Discussion
In this study, we compared the findings from CXR, which is typically
conducted to evaluate lung expansion in preterm and term infants treated
with HFOV, with that of POCUS, which we performed in our NICU The level
of the right hemidiaphragm, which we assessed for lung expansion using
both CXR and POCUS, was comparable in both methods.
Unlike conventional ventilation, HFOV has a lung protective effect by
keeping hyperinflation at a minimum with low tidal volumes. However,
optimal lung volume must be ensured for effective ventilation and
oxygenation. Many experimental and clinical studies have been conducted
to evaluate optimal lung volume during HFOV. However, even though these
sophisticated devices used in studies provided more exact information
than SaO2 and diaphragm level measurements, they could
not be used in clinical practice due to practical difficulties[5-7,9-13].

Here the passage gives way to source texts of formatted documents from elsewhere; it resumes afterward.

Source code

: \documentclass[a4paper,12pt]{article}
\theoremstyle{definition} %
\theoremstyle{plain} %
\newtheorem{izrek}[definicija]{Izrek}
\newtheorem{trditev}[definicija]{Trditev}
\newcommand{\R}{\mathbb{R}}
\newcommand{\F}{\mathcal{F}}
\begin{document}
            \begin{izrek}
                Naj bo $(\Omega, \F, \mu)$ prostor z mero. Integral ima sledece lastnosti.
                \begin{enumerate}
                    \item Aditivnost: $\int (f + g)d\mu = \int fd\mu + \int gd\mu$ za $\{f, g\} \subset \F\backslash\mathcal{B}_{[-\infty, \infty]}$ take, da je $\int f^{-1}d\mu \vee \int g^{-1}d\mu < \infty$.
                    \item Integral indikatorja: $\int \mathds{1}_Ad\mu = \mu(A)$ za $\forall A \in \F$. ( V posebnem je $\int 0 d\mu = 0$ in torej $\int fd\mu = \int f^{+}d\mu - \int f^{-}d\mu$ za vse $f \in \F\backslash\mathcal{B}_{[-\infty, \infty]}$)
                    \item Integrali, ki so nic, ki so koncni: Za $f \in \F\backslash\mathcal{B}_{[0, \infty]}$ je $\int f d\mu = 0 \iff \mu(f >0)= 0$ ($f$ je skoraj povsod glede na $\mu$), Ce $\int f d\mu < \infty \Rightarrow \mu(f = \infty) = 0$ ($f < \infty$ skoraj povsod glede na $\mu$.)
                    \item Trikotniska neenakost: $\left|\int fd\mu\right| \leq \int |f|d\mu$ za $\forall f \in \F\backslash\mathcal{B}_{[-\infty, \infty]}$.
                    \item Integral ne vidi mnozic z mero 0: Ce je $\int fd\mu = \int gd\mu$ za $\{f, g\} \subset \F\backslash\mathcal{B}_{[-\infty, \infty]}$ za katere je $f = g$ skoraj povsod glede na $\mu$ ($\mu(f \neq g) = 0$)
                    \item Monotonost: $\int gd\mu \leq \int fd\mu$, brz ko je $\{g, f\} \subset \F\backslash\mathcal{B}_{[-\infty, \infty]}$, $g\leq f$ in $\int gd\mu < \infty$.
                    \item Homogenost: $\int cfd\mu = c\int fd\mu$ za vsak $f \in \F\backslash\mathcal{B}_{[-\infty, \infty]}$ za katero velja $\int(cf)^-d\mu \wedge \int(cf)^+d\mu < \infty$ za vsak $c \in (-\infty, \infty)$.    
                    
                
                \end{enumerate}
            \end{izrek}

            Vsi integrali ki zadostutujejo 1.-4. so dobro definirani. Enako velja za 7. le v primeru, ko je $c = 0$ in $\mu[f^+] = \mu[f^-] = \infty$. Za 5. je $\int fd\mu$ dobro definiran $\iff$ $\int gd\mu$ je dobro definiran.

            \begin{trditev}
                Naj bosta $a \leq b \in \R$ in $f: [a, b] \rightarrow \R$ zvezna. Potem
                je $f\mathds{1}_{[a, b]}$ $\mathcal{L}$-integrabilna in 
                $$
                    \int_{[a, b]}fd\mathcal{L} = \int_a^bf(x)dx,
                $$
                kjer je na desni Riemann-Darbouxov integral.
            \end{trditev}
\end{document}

Although measuring lung capacity during HFOV is challenging, CXR can be
used for approximation. Chest radiography is one of the most commonly
used imaging modalities in the NICU. CXR, which is mostly performed in
the anteroposterior supine position, is sufficient for the evaluation of
the chest wall, heart, lungs, diaphragm, catheter, and endotracheal
tubes. Because optimizing lung expansion is an important aspect of the
HFOV strategy, CXR should be performed frequently in the early phases of
HFOV, and subsequently at least daily as the patients become more
stable. Furthermore, if a small adjustment in mean airway pressure leads
to a significant increase in the patient’s oxygen requirement, CXR
should be performed to assess lung volume [14]. If
conditions do not improve or deteriorate despite performing lung opening
maneuvers to restore sufficient end-expiratory volume, a CXR should be
taken [15].
The position of the diaphragm and the relative flattening of the
diaphragm are two criteria to consider lung expansion. The right
hemidiaphragm should be located between the lower border of the
8th to 10th ribs for optimal lung
expansion. Although more advanced technologies are needed for more
precise lung volume estimation, CXR, which is routinely employed in all
neonates who require mechanical ventilation, appears to be a more
practical overall strategy [7,13,14]. However,
substantial concerns have recently emerged regarding the harmful
consequences of radiation exposure in diagnostic procedures
(radiography, computed tomography, angiography, etc.) that entail a high
risk of malignancy development. The risk of malignancy may increase
later in life due to both the effect of radiation exposure on cells in
the neonatal period and the fact that children who are growing are more
radiosensitive. Newborns in critical condition are still regularly
subjected to radiographic imaging during the management of pulmonary
diseases. The desire to reduce exposure and various disadvantages of CXR
have highlighted the POCUS in NICU. POCUS has become a more favorable
technology than radiography due to its point-of-care applicability,
diagnostic reliability, faster detection compared to CXR, lack of
radiation damage, repeatability, ability to evaluate disease course and
response to treatment, and low cost [16].
POCUS should become part of the clinical examination and should be
performed by clinicians who can properly interpret the images to avoid
time loss for newborns and should be regarded as an ethical choice
rather than an alternative method to radiography. For the clinicians to
perform POCUS, they should be trained for 6-8 weeks and have evaluated
about 20-30 patients [17,18]. In our study, POCUS
was performed by a neonatologist who had previously been trained and
used ultrasonography in her daily practice.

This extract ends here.